EXERCISE AIM: Pull out every line with the word "para" from the entries below.

TASK DATA:
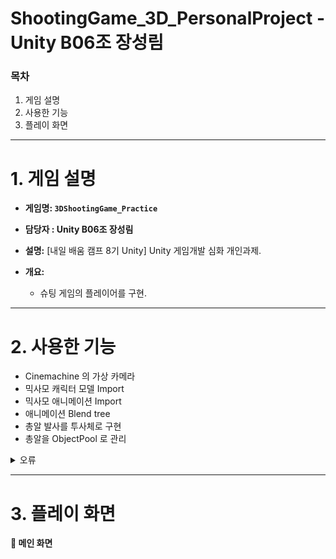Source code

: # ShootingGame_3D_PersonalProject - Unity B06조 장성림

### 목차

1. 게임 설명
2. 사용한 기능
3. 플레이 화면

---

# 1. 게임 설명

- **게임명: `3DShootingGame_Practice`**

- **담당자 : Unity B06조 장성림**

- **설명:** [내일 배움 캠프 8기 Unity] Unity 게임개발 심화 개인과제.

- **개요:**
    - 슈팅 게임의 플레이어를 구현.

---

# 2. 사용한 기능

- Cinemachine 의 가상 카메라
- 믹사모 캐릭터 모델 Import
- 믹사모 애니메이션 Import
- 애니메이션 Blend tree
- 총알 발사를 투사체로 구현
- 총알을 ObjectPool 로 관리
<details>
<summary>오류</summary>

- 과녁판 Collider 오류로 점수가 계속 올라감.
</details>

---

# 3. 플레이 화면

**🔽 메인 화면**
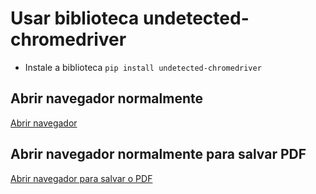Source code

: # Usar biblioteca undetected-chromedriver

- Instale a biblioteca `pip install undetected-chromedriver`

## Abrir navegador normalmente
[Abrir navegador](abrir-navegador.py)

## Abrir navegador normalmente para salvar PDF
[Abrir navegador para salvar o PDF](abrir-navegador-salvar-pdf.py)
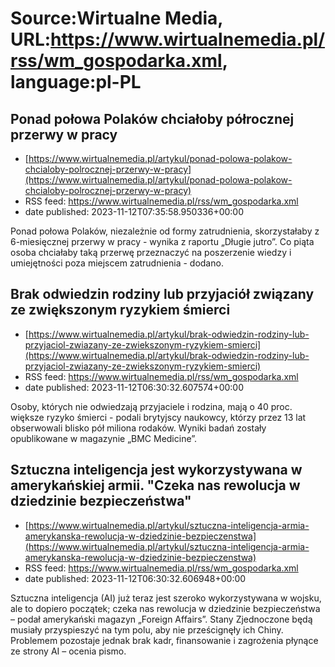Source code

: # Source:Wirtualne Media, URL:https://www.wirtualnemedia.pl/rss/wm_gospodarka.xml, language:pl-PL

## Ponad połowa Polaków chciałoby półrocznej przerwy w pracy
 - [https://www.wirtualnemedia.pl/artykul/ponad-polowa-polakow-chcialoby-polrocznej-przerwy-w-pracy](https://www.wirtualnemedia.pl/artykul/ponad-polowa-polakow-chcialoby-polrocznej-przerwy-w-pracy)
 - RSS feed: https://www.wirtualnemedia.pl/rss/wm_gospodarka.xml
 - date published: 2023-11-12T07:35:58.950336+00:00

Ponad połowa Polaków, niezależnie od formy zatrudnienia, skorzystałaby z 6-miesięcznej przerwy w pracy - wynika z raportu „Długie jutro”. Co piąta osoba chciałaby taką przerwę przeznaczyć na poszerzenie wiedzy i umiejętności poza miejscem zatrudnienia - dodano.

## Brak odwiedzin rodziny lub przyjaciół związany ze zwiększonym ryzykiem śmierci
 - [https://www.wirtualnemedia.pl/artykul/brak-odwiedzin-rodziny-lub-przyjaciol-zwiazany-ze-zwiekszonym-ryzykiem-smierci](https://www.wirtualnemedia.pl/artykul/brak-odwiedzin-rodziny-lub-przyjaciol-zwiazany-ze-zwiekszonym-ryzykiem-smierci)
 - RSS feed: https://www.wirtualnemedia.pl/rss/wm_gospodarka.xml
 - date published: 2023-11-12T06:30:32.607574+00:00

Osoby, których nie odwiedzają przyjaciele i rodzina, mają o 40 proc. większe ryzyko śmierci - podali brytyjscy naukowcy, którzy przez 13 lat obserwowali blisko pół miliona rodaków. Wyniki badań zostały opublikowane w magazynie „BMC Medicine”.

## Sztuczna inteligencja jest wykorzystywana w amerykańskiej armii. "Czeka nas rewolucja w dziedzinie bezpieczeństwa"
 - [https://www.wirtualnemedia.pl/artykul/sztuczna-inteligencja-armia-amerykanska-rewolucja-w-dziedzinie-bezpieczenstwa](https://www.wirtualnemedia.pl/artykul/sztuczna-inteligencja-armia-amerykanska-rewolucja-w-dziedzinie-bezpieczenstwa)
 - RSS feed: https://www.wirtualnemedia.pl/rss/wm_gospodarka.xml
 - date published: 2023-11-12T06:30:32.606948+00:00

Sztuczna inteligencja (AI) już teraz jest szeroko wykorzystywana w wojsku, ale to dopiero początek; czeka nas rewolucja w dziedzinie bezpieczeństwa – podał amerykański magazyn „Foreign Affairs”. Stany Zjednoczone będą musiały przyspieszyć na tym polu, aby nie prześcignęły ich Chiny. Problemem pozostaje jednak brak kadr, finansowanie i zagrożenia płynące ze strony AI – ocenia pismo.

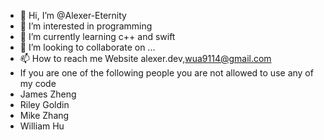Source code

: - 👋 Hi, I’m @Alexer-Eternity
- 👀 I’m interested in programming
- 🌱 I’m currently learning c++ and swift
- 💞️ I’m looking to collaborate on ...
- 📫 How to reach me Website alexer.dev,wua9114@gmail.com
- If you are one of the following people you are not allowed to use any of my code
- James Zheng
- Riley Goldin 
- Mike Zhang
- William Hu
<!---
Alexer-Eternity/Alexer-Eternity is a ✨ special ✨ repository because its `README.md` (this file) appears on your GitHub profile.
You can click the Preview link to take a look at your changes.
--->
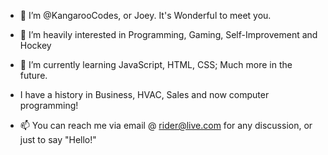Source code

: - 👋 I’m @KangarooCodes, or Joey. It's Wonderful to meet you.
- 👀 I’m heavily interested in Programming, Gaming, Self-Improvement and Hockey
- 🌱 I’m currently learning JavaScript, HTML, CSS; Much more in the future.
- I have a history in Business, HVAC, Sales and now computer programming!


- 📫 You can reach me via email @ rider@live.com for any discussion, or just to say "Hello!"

EXPECTED ANSWER:
## Abrir navegador normalmente para salvar PDF
[Abrir navegador para salvar o PDF](abrir-navegador-salvar-pdf.py)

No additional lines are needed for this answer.